+++ SUPPLIED INFORMATION +++

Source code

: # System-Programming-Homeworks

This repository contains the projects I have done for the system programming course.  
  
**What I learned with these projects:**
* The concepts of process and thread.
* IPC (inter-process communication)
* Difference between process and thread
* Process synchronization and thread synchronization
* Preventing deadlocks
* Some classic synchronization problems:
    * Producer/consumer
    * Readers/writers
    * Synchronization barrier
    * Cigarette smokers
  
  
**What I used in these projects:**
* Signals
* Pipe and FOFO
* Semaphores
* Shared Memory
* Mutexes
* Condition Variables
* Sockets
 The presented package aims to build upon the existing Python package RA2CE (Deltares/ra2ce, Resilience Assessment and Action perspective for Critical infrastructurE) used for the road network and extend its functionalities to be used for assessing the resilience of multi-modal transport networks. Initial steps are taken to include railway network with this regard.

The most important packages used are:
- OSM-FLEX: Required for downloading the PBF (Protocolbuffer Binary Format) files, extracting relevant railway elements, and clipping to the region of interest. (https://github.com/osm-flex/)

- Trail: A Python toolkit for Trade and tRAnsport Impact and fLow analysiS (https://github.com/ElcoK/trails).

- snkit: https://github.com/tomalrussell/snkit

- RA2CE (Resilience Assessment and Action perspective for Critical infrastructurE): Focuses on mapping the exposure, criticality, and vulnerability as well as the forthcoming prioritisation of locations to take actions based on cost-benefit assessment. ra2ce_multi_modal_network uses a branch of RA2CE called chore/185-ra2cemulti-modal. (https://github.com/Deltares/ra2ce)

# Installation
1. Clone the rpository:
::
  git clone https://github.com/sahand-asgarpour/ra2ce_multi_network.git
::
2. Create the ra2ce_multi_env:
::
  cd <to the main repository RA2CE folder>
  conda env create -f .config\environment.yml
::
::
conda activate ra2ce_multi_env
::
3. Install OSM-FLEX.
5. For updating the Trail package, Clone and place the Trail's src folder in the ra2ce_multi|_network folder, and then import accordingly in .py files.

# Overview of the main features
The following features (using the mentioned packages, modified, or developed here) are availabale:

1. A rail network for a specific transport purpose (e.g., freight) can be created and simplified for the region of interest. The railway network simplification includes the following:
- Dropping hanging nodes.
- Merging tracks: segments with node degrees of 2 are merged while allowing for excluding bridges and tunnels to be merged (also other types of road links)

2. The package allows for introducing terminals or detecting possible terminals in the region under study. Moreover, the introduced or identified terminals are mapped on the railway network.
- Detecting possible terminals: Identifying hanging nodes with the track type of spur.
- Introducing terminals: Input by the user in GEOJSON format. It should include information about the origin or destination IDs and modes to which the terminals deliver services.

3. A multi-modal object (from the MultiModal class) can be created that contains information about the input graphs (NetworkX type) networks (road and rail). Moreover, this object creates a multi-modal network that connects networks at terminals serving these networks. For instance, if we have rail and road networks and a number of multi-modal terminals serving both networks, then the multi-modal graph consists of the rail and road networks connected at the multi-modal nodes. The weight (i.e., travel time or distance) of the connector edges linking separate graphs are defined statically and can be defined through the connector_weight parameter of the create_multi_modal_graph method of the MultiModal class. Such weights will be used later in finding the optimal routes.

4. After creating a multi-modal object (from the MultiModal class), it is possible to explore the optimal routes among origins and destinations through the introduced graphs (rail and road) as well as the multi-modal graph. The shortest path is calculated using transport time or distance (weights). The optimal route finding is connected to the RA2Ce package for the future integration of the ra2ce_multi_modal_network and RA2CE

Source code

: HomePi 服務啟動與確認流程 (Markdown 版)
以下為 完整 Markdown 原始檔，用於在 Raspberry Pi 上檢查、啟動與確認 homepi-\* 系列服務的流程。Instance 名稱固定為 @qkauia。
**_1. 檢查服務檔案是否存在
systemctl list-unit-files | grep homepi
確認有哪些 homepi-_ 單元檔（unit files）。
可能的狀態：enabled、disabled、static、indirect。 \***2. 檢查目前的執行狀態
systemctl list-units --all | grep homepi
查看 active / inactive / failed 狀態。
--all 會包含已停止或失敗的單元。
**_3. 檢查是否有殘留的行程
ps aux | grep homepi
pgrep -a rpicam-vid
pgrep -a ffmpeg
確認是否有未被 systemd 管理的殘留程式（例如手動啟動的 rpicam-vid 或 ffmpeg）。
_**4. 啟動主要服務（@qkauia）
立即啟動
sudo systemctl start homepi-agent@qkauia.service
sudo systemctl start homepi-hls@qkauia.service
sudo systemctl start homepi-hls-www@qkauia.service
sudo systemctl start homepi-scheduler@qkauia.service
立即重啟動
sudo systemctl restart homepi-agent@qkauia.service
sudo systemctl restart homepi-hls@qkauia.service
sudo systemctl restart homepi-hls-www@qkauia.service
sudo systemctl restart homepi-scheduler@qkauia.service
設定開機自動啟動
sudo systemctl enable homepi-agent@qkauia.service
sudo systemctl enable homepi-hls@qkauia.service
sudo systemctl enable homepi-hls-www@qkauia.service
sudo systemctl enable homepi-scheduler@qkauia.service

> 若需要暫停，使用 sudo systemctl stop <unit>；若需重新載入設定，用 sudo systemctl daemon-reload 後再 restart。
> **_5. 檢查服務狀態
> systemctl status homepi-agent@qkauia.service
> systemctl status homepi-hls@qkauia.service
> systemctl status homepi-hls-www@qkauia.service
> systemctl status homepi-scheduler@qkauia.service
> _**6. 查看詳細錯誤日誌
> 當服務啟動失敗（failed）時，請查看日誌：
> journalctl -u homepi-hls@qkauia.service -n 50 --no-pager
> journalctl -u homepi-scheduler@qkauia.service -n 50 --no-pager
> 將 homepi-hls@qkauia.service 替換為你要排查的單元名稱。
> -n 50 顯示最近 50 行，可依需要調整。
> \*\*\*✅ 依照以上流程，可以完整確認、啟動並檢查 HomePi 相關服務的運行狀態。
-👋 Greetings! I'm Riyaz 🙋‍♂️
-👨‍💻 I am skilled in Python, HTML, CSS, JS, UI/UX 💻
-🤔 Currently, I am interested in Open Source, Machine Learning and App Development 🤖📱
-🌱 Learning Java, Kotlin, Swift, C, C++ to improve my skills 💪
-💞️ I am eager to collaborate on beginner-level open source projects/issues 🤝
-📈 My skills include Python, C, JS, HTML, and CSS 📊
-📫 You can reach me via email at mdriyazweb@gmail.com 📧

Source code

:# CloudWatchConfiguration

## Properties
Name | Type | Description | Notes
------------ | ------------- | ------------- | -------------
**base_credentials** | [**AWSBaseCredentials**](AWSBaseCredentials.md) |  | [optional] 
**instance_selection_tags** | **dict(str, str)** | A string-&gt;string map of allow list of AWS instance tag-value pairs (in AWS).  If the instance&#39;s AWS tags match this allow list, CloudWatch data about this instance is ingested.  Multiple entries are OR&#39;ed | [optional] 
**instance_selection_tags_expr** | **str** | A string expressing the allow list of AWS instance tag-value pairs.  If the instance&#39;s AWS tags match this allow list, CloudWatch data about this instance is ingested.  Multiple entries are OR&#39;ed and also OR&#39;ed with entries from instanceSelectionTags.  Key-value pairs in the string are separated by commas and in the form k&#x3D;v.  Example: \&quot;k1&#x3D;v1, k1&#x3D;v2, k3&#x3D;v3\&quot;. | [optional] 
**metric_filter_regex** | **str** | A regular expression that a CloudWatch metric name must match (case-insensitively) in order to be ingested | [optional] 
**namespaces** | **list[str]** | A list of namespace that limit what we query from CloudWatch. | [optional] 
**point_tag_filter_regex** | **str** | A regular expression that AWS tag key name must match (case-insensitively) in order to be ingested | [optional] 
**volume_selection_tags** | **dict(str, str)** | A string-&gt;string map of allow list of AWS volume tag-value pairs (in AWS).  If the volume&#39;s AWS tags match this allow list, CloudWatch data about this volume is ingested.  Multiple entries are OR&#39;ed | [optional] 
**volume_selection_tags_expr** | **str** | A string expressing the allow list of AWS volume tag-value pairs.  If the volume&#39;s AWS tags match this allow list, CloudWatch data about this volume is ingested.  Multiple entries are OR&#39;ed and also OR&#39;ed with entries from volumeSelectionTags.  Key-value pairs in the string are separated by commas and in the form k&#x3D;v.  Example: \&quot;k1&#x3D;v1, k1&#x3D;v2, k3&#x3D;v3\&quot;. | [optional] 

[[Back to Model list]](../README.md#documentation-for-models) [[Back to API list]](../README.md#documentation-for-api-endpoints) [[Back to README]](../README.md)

+++

▶ _WHAT YOU ARE ASKED TO DO_: Every line above from the line with "# Overview of the main features" to the line with "- Introducing terminals: Input", both included, must be reproduced exactly, and no other line may appear.

▶ _PROBLEM SOLUTION_:
# Overview of the main features
The following features (using the mentioned packages, modified, or developed here) are availabale:

1. A rail network for a specific transport purpose (e.g., freight) can be created and simplified for the region of interest. The railway network simplification includes the following:
- Dropping hanging nodes.
- Merging tracks: segments with node degrees of 2 are merged while allowing for excluding bridges and tunnels to be merged (also other types of road links)

2. The package allows for introducing terminals or detecting possible terminals in the region under study. Moreover, the introduced or identified terminals are mapped on the railway network.
- Detecting possible terminals: Identifying hanging nodes with the track type of spur.
- Introducing terminals: Input by the user in GEOJSON format. It should include information about the origin or destination IDs and modes to which the terminals deliver services.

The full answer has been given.